(Records contained in a dataset)
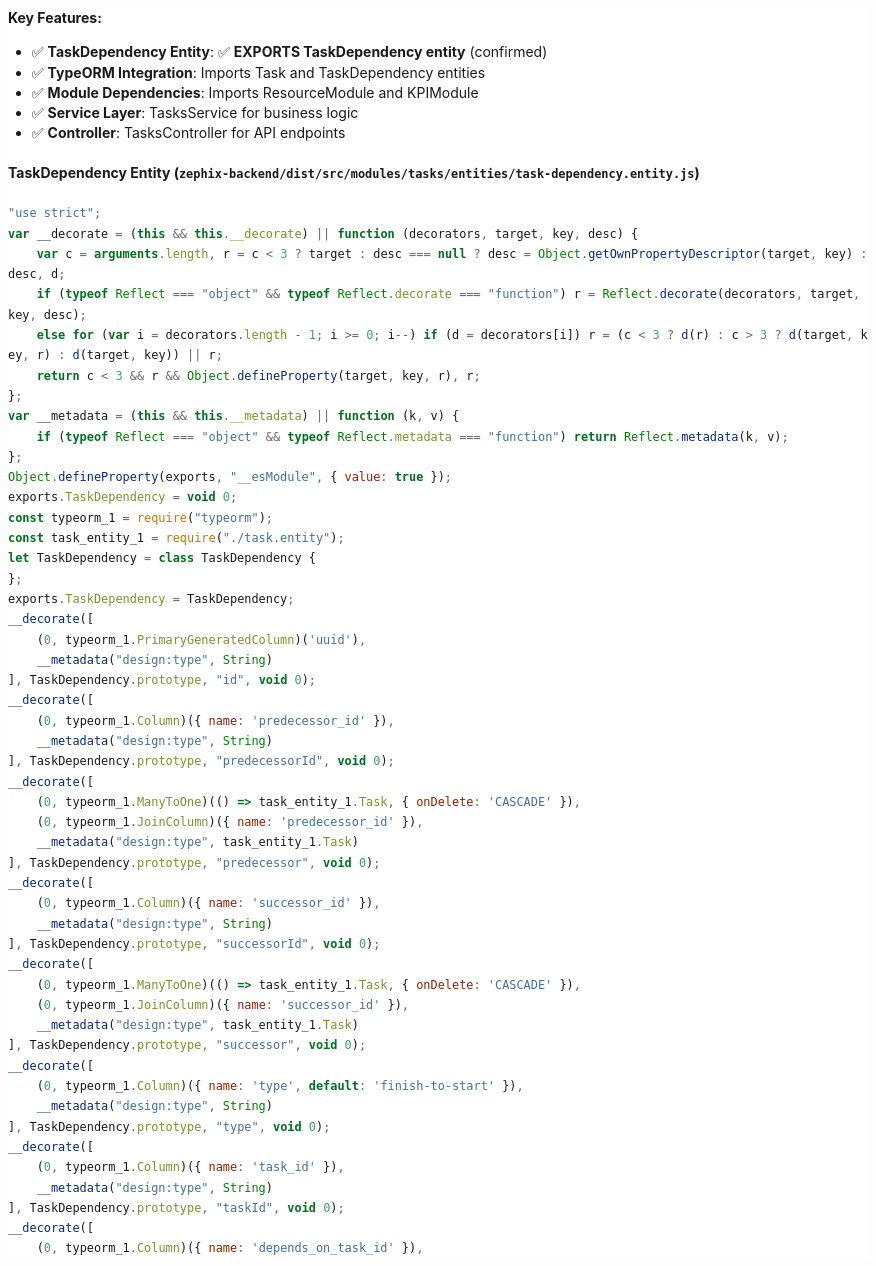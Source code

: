 **Key Features:**
- ✅ **TaskDependency Entity**: ✅ **EXPORTS TaskDependency entity** (confirmed)
- ✅ **TypeORM Integration**: Imports Task and TaskDependency entities
- ✅ **Module Dependencies**: Imports ResourceModule and KPIModule
- ✅ **Service Layer**: TasksService for business logic
- ✅ **Controller**: TasksController for API endpoints

#### **TaskDependency Entity (`zephix-backend/dist/src/modules/tasks/entities/task-dependency.entity.js`)**

```javascript
"use strict";
var __decorate = (this && this.__decorate) || function (decorators, target, key, desc) {
    var c = arguments.length, r = c < 3 ? target : desc === null ? desc = Object.getOwnPropertyDescriptor(target, key) : desc, d;
    if (typeof Reflect === "object" && typeof Reflect.decorate === "function") r = Reflect.decorate(decorators, target, key, desc);
    else for (var i = decorators.length - 1; i >= 0; i--) if (d = decorators[i]) r = (c < 3 ? d(r) : c > 3 ? d(target, key, r) : d(target, key)) || r;
    return c < 3 && r && Object.defineProperty(target, key, r), r;
};
var __metadata = (this && this.__metadata) || function (k, v) {
    if (typeof Reflect === "object" && typeof Reflect.metadata === "function") return Reflect.metadata(k, v);
};
Object.defineProperty(exports, "__esModule", { value: true });
exports.TaskDependency = void 0;
const typeorm_1 = require("typeorm");
const task_entity_1 = require("./task.entity");
let TaskDependency = class TaskDependency {
};
exports.TaskDependency = TaskDependency;
__decorate([
    (0, typeorm_1.PrimaryGeneratedColumn)('uuid'),
    __metadata("design:type", String)
], TaskDependency.prototype, "id", void 0);
__decorate([
    (0, typeorm_1.Column)({ name: 'predecessor_id' }),
    __metadata("design:type", String)
], TaskDependency.prototype, "predecessorId", void 0);
__decorate([
    (0, typeorm_1.ManyToOne)(() => task_entity_1.Task, { onDelete: 'CASCADE' }),
    (0, typeorm_1.JoinColumn)({ name: 'predecessor_id' }),
    __metadata("design:type", task_entity_1.Task)
], TaskDependency.prototype, "predecessor", void 0);
__decorate([
    (0, typeorm_1.Column)({ name: 'successor_id' }),
    __metadata("design:type", String)
], TaskDependency.prototype, "successorId", void 0);
__decorate([
    (0, typeorm_1.ManyToOne)(() => task_entity_1.Task, { onDelete: 'CASCADE' }),
    (0, typeorm_1.JoinColumn)({ name: 'successor_id' }),
    __metadata("design:type", task_entity_1.Task)
], TaskDependency.prototype, "successor", void 0);
__decorate([
    (0, typeorm_1.Column)({ name: 'type', default: 'finish-to-start' }),
    __metadata("design:type", String)
], TaskDependency.prototype, "type", void 0);
__decorate([
    (0, typeorm_1.Column)({ name: 'task_id' }),
    __metadata("design:type", String)
], TaskDependency.prototype, "taskId", void 0);
__decorate([
    (0, typeorm_1.Column)({ name: 'depends_on_task_id' }),
```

◆ Task details ◆
Copy every record above exactly as written, but leave out the pictures.

◆ Result of this exercise ◆
Source code

: **Key Features:**
- ✅ **TaskDependency Entity**: ✅ **EXPORTS TaskDependency entity** (confirmed)
- ✅ **TypeORM Integration**: Imports Task and TaskDependency entities
- ✅ **Module Dependencies**: Imports ResourceModule and KPIModule
- ✅ **Service Layer**: TasksService for business logic
- ✅ **Controller**: TasksController for API endpoints

#### **TaskDependency Entity (`zephix-backend/dist/src/modules/tasks/entities/task-dependency.entity.js`)**

```javascript
"use strict";
var __decorate = (this && this.__decorate) || function (decorators, target, key, desc) {
    var c = arguments.length, r = c < 3 ? target : desc === null ? desc = Object.getOwnPropertyDescriptor(target, key) : desc, d;
    if (typeof Reflect === "object" && typeof Reflect.decorate === "function") r = Reflect.decorate(decorators, target, key, desc);
    else for (var i = decorators.length - 1; i >= 0; i--) if (d = decorators[i]) r = (c < 3 ? d(r) : c > 3 ? d(target, key, r) : d(target, key)) || r;
    return c < 3 && r && Object.defineProperty(target, key, r), r;
};
var __metadata = (this && this.__metadata) || function (k, v) {
    if (typeof Reflect === "object" && typeof Reflect.metadata === "function") return Reflect.metadata(k, v);
};
Object.defineProperty(exports, "__esModule", { value: true });
exports.TaskDependency = void 0;
const typeorm_1 = require("typeorm");
const task_entity_1 = require("./task.entity");
let TaskDependency = class TaskDependency {
};
exports.TaskDependency = TaskDependency;
__decorate([
    (0, typeorm_1.PrimaryGeneratedColumn)('uuid'),
    __metadata("design:type", String)
], TaskDependency.prototype, "id", void 0);
__decorate([
    (0, typeorm_1.Column)({ name: 'predecessor_id' }),
    __metadata("design:type", String)
], TaskDependency.prototype, "predecessorId", void 0);
__decorate([
    (0, typeorm_1.ManyToOne)(() => task_entity_1.Task, { onDelete: 'CASCADE' }),
    (0, typeorm_1.JoinColumn)({ name: 'predecessor_id' }),
    __metadata("design:type", task_entity_1.Task)
], TaskDependency.prototype, "predecessor", void 0);
__decorate([
    (0, typeorm_1.Column)({ name: 'successor_id' }),
    __metadata("design:type", String)
], TaskDependency.prototype, "successorId", void 0);
__decorate([
    (0, typeorm_1.ManyToOne)(() => task_entity_1.Task, { onDelete: 'CASCADE' }),
    (0, typeorm_1.JoinColumn)({ name: 'successor_id' }),
    __metadata("design:type", task_entity_1.Task)
], TaskDependency.prototype, "successor", void 0);
__decorate([
    (0, typeorm_1.Column)({ name: 'type', default: 'finish-to-start' }),
    __metadata("design:type", String)
], TaskDependency.prototype, "type", void 0);
__decorate([
    (0, typeorm_1.Column)({ name: 'task_id' }),
    __metadata("design:type", String)
], TaskDependency.prototype, "taskId", void 0);
__decorate([
    (0, typeorm_1.Column)({ name: 'depends_on_task_id' }),
```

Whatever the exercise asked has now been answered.